Cepatlah datang! Aku tak ingin berbagi peran sebagai Bilal dengan anak-anak lain. Kalau pakai beduk, hanya aku yang boleh menabuhnya. Karena hanya aku yang paham saat kauajarkan membaca waktu salat, meskipun saat hari sedang mendung atau hujan, kami semua akhirnya libur sembahyang.
Aku pernah dimarahi sama Mak. Katanya, “Belajarlah sungguh-sungguh! Tanyalah yang banyak kalo kakak-kakak kota datang bawa beras.” Begitulah, pas berhari-hari sedang hujan dan aku tak tahu kapan harus menabuh beduk. Sampai akhirnya beduk lapuk.
Aku sempat khawatir, apakah kau kena jemput pasukan Allah itu? Aku masih penasaran dengan pasukan bernama Corona itu. Aku dengar dari keponakan kepala desa, orang-orang di kota banyak mati dibuatnya. Akan tetapi, dia menambahkan agar kami penghuni Pulau Karimata tak perlu cemas. Pulau kami terpencil dan susah dijangkau. Jadi, pasukan itu pun susah menyeberang kemari.
Kau aman saja, ‘kan?
Pokoknya, aku tunggu secepatnya kedatanganmu menunaikan janji itu. Membuat beduk baru dengan bahan yang lebih bermutu.
Aku percaya, kau pasti datang. Sebab, tak cuma aku yang selalu mendoakanmu, anak-anak lain pun melangitkan pinta yang sama. Kebaikan buat kalian, biar selalu kembali datang menggambarkan dunia melalui cerita-cerita kalian.
Aku mengarahkan kursor pada tulisan “Sign Out”, setelah berhasil menata hati dan menyeka sudut mata. Selain semua ucapan bela sungkawa yang kuterima melalui semua akun sosial media milikku maupun miliknya, ini adalah satu-satunya pesan elektronik dari akunnya yang berhasil membuat air mataku tumpah.
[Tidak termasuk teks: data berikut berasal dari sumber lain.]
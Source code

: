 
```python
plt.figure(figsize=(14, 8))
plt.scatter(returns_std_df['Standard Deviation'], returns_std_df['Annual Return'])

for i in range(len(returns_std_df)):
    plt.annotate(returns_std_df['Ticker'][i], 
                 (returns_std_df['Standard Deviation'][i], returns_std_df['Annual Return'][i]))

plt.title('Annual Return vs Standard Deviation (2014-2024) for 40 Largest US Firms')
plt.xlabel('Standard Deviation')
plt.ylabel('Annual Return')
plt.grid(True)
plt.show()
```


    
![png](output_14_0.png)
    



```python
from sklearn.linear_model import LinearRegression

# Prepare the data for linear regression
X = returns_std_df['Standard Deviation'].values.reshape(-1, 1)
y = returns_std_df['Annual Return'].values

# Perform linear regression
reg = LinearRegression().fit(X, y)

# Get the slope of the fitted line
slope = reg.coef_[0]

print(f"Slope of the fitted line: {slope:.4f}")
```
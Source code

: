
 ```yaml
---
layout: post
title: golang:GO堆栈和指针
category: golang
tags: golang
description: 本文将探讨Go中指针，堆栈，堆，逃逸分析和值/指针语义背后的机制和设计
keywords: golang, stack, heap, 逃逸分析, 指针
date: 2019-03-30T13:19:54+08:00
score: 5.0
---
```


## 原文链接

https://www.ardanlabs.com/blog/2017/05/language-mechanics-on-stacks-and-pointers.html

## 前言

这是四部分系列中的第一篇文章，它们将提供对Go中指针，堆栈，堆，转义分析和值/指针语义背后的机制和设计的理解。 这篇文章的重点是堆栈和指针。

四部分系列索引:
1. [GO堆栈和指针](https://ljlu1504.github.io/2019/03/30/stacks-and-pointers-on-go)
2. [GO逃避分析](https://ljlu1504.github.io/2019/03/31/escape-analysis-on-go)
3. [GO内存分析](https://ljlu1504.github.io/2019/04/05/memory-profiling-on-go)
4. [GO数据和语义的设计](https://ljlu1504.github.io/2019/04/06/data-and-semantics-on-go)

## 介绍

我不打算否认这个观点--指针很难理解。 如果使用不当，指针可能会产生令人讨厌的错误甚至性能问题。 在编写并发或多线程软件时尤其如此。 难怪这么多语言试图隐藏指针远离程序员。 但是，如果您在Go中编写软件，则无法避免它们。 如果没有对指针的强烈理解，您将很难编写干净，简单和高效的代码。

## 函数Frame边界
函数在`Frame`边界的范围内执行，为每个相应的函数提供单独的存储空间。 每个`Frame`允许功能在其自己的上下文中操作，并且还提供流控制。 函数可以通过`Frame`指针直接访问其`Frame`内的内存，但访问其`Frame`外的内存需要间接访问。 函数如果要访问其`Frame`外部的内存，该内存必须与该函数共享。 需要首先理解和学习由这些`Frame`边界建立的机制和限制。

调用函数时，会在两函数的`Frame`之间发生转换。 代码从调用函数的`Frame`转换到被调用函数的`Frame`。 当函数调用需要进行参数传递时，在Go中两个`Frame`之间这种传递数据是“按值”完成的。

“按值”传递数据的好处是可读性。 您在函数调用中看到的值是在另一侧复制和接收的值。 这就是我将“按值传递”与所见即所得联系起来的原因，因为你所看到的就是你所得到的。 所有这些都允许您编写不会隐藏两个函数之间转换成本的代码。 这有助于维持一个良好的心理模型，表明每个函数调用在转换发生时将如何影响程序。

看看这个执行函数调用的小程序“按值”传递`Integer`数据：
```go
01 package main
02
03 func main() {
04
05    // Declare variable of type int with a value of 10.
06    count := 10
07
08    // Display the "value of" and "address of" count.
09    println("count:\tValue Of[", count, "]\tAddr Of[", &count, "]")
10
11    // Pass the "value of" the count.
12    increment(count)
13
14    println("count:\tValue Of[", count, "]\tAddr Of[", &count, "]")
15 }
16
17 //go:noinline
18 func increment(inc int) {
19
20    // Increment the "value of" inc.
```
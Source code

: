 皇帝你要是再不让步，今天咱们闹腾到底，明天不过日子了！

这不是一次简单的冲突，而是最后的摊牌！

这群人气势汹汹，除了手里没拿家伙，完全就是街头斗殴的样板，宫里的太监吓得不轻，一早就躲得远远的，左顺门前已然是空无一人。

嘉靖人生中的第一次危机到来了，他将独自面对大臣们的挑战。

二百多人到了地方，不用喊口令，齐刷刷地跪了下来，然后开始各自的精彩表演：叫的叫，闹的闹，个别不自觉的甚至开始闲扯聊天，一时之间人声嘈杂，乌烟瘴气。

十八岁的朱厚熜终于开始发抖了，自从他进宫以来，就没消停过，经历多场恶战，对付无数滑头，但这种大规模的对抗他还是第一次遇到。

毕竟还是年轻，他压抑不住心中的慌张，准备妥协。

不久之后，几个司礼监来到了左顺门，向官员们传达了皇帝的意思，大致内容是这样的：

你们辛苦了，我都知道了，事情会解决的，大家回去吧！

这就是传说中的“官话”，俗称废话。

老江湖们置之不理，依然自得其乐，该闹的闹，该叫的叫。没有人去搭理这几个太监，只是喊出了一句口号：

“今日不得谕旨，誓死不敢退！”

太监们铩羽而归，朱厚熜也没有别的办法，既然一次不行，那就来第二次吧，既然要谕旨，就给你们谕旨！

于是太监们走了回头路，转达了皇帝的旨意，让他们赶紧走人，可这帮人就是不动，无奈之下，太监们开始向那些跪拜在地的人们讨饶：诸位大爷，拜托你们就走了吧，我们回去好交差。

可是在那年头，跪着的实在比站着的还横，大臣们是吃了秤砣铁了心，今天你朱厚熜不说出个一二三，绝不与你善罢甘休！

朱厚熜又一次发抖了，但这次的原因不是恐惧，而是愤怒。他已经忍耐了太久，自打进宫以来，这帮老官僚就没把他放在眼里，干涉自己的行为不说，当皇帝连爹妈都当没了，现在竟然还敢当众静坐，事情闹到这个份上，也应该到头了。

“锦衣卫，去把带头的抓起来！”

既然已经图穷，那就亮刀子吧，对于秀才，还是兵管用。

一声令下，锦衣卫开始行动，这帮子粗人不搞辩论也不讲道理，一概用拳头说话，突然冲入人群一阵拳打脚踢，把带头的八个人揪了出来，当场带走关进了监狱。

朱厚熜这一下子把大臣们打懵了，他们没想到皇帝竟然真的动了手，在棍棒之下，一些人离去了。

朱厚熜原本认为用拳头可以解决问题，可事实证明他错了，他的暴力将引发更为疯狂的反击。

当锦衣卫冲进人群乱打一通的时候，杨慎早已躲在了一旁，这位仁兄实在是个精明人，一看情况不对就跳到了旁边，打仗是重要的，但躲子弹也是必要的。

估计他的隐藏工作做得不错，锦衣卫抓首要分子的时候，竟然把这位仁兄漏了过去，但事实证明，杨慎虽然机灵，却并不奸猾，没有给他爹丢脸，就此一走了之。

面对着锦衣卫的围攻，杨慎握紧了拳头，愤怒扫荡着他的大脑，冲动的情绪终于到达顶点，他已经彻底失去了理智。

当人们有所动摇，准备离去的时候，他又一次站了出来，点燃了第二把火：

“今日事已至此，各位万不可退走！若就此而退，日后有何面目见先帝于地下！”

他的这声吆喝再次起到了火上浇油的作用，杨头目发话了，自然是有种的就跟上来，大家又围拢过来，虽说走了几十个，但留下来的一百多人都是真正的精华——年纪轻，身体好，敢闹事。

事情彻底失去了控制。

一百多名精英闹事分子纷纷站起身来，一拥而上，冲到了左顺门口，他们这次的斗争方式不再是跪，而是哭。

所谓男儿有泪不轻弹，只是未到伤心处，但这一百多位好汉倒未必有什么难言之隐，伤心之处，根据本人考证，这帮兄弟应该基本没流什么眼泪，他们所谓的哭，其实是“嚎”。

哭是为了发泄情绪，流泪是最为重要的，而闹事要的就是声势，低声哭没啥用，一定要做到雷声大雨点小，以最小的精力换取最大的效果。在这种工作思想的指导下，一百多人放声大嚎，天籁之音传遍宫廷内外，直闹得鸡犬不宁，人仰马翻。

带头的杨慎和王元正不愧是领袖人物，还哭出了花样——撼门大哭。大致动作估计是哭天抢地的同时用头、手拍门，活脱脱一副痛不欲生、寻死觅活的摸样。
Sepanjang hari, aku masih bisa berdiri tegak, bahkan melayangkan senyuman buat kerabat yang datang secara langsung ke kediamanku. Bahkan saat sahabat bertandang dan memeluk erat, berniat mentransfer kekuatan, justru aku yang menenangkan tangisnya. Aku masih bisa sekuat itu, karena keyakinan besarku akan kehidupan lebih baik yang dia jalani setelah ini.
Akan tetapi, berbeda dengan pesan dari seorang anak yang baru berangkat remaja tersebut. Kebaikan yang sudah pernah dia tebarkan di sana, bersama anak itu dan seluruh penduduk dusun, sungguh menambah haruku. Dia memang orang baik, lelaki pilihan yang lebih dicintai-Nya. Apalah artinya jika dibandingkan dengan cintaku yang baru saja mekar bersemi tiga bulan terakhir saat akad baru saja diucapkannya.
Ya, kisah kami baru saja dimulai. Usia pernikahan kami masih seumur jagung. Bahkan, aku baru saja memberitakan kepadanya bahwa saat ini sedang mengandung anaknya. Sayangnya, aku hanya bisa mengabarkan berita gembira itu, melalui layar ponsel saja. Akan tetapi, syukurnya saat itu kondisinya belum memburuk. Jadi, dengan bantuan perawat yang berjaga kami bisa saling berbicara melepas rindu, menggunakan ponsel milik perawat baik hati itu.
Selamat jalan cinta. Semua sumbangan yang terkumpul dari semua orang yang mengasihaniku, akan kudedikasikan untukmu. Sebentar kuminta sahabatmu untuk serius membuatkan beduk baru untuk mereka di sana. Sekaligus buku dan kitab-kitab berguna lainnya. Agar semua tetap merasakan kehadiranmu di luar sana.[*]
Kota Minyak, 28 Mei 2021
Ray Eurus. Penulis asal Kalimantan, yang belakangan semakin dibuat takjub dengan kegiatan pasukan khusus yang masuk ke pedalaman menyebarkan kebaikan kepada generasi gemilang penerus peradaban.